Your assignment: Find the line that contains "What's Ready ✅", then repeat it and each line after it to the end of the records, exactly.

Data for this exercise:

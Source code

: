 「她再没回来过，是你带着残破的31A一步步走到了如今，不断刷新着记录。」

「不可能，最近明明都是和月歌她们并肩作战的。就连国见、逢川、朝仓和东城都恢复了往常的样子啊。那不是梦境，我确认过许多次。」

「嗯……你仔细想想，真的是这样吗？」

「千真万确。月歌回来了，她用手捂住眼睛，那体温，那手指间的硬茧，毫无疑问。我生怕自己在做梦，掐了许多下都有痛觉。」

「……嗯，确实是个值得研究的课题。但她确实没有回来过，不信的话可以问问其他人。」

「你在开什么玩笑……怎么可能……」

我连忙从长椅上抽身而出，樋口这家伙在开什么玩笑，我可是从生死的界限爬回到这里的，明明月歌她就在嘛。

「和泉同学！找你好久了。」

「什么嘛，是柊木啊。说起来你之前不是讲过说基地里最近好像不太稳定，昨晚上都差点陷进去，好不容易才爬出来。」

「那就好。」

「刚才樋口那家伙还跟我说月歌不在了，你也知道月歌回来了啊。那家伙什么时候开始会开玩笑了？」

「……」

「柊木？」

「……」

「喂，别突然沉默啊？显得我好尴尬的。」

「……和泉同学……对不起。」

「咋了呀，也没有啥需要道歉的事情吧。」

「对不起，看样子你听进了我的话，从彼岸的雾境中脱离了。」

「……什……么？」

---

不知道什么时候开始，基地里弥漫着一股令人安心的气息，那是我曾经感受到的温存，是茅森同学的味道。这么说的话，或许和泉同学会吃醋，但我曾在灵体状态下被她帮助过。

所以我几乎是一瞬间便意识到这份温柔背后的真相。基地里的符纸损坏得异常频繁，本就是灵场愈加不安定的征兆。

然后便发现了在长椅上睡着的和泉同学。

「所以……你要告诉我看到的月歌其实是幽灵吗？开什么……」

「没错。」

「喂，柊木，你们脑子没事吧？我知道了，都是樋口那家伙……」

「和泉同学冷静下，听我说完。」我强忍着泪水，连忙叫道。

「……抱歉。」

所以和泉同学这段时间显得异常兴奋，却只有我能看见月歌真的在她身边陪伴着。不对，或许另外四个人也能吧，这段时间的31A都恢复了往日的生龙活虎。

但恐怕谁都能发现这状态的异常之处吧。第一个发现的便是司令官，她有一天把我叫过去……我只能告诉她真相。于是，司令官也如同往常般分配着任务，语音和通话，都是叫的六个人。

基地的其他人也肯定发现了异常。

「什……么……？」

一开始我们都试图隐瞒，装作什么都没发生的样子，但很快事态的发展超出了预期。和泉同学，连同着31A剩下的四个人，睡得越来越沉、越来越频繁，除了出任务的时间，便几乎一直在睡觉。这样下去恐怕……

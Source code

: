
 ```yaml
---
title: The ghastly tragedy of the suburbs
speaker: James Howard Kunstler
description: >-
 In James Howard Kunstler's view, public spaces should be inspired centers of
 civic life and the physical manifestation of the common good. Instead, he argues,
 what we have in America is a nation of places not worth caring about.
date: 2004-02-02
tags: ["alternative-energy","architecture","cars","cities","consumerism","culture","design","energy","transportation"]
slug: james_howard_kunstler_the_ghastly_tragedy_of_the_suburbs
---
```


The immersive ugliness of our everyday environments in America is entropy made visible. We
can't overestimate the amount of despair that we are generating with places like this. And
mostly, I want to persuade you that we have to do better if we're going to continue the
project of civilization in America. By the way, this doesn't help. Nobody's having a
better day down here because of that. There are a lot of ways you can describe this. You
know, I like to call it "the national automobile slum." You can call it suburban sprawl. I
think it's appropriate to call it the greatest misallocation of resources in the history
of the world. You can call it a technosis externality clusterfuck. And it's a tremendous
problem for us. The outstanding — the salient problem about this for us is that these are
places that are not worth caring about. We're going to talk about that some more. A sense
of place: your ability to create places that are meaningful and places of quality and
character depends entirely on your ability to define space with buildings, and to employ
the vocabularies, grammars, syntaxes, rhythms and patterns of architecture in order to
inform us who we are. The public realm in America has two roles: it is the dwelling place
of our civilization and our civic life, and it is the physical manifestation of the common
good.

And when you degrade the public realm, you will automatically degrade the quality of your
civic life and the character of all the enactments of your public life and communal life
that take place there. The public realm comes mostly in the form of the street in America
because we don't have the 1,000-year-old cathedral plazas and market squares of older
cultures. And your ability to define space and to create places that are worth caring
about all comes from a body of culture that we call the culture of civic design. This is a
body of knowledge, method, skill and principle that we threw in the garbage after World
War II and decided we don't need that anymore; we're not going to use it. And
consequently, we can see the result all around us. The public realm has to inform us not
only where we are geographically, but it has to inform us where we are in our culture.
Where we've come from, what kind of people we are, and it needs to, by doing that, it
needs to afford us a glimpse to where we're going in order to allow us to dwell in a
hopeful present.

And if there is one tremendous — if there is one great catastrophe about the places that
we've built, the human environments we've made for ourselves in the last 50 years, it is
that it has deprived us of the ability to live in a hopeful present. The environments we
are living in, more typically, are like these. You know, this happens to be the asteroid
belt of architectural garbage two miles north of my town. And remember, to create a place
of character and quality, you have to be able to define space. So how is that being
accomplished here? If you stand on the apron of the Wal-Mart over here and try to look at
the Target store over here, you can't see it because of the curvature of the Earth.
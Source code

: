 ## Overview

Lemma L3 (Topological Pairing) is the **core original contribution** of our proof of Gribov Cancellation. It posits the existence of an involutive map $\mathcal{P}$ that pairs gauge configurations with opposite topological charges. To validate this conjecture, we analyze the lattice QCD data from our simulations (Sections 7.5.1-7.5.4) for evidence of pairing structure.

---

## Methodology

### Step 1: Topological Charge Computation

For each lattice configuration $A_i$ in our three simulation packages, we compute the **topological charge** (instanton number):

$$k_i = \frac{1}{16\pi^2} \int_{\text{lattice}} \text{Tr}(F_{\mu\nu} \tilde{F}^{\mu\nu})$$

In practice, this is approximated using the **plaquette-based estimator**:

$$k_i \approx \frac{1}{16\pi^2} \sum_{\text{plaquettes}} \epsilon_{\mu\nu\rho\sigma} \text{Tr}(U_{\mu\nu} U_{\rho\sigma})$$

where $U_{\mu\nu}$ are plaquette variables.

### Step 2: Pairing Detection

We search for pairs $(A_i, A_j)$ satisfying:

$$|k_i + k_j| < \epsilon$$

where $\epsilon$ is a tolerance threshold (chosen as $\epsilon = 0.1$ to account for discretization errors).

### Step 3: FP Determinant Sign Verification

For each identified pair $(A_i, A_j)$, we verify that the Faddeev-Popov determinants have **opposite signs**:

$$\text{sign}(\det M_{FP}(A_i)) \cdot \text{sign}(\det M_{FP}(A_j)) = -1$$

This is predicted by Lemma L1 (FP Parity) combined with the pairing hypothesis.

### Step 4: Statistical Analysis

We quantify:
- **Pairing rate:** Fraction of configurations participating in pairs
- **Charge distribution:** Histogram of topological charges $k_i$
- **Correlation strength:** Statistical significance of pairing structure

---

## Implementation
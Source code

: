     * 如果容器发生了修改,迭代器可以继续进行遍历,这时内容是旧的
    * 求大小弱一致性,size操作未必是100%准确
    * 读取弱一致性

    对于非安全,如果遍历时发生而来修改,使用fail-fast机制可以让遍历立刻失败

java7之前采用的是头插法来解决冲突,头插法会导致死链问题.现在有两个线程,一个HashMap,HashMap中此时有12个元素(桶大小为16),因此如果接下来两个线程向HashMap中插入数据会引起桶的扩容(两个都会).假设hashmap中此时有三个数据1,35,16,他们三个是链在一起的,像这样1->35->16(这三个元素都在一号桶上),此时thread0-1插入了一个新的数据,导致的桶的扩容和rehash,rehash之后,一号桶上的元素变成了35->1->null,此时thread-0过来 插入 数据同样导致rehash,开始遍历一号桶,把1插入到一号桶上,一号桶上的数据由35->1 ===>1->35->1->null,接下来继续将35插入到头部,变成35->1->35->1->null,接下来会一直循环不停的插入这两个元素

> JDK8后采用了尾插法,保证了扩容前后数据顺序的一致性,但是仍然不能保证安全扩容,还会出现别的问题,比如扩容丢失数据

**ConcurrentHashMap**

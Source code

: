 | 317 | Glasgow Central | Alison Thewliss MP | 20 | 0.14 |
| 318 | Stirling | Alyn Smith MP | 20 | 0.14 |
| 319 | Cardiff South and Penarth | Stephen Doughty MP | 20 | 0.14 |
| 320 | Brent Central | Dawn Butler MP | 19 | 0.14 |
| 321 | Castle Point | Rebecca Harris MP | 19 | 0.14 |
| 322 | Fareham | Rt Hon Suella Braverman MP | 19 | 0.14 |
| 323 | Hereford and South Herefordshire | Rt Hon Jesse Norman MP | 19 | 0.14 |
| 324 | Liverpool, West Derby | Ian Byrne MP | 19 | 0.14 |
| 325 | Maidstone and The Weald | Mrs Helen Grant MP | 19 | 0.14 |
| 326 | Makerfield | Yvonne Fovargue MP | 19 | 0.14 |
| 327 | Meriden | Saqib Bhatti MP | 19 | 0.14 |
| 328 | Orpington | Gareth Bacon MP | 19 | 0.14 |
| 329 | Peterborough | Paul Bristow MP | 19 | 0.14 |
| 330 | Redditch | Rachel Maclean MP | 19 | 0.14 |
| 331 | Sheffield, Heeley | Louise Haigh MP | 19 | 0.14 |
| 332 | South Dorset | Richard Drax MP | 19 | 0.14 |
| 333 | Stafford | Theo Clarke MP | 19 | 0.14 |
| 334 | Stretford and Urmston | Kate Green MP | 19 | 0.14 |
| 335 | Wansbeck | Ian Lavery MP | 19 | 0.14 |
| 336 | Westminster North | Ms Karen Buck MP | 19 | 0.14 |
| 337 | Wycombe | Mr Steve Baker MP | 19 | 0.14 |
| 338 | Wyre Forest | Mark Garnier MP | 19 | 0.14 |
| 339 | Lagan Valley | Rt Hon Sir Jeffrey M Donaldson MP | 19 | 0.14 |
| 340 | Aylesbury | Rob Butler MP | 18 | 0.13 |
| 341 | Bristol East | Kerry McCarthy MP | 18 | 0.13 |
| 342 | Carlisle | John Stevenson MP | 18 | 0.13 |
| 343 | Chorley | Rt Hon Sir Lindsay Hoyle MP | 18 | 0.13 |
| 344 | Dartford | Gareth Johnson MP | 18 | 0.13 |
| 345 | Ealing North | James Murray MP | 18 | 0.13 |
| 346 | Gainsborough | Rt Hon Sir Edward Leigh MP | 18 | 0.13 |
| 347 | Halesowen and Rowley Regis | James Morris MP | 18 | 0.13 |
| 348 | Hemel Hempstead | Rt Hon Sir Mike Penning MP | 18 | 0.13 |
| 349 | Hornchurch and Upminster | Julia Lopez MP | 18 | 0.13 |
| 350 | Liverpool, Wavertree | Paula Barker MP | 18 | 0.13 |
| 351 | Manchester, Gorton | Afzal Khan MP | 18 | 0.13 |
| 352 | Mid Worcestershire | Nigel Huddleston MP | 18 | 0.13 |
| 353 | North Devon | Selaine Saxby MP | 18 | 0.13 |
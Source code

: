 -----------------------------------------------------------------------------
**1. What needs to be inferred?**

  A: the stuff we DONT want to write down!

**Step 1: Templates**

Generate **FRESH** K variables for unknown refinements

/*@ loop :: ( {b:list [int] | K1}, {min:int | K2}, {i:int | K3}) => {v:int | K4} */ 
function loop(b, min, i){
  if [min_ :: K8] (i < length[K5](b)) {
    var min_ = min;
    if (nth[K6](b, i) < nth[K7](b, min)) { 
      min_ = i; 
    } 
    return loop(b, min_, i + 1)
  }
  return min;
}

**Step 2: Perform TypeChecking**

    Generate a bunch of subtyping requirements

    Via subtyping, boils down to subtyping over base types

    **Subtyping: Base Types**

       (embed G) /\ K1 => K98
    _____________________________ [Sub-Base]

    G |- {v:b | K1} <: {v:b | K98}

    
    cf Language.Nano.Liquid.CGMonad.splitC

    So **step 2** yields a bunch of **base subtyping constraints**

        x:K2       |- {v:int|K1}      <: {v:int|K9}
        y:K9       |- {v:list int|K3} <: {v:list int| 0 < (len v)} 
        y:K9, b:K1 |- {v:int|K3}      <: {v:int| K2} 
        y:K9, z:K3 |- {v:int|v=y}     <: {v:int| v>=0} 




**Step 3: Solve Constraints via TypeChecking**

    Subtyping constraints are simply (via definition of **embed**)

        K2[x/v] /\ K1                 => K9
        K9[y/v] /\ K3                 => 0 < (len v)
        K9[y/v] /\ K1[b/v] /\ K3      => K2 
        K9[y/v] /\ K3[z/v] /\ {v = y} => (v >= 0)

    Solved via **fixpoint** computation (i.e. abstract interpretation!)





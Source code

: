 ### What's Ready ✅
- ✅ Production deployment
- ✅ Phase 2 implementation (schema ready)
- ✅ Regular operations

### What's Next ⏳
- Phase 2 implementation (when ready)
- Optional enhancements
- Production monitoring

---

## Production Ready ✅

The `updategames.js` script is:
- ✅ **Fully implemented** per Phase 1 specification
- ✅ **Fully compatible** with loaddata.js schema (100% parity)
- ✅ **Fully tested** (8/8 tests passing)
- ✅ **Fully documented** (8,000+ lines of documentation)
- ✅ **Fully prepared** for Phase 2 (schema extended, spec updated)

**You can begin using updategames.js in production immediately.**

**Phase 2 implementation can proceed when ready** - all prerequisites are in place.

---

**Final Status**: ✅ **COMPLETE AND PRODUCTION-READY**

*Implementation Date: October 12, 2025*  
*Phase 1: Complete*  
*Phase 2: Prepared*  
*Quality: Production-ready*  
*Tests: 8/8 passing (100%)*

Solved exercise:
: ### What's Ready ✅
- ✅ Production deployment
- ✅ Phase 2 implementation (schema ready)
- ✅ Regular operations

### What's Next ⏳
- Phase 2 implementation (when ready)
- Optional enhancements
- Production monitoring

---

## Production Ready ✅

The `updategames.js` script is:
- ✅ **Fully implemented** per Phase 1 specification
- ✅ **Fully compatible** with loaddata.js schema (100% parity)
- ✅ **Fully tested** (8/8 tests passing)
- ✅ **Fully documented** (8,000+ lines of documentation)
- ✅ **Fully prepared** for Phase 2 (schema extended, spec updated)

**You can begin using updategames.js in production immediately.**

**Phase 2 implementation can proceed when ready** - all prerequisites are in place.

---

**Final Status**: ✅ **COMPLETE AND PRODUCTION-READY**

*Implementation Date: October 12, 2025*  
*Phase 1: Complete*  
*Phase 2: Prepared*  
*Quality: Production-ready*  
*Tests: 8/8 passing (100%)*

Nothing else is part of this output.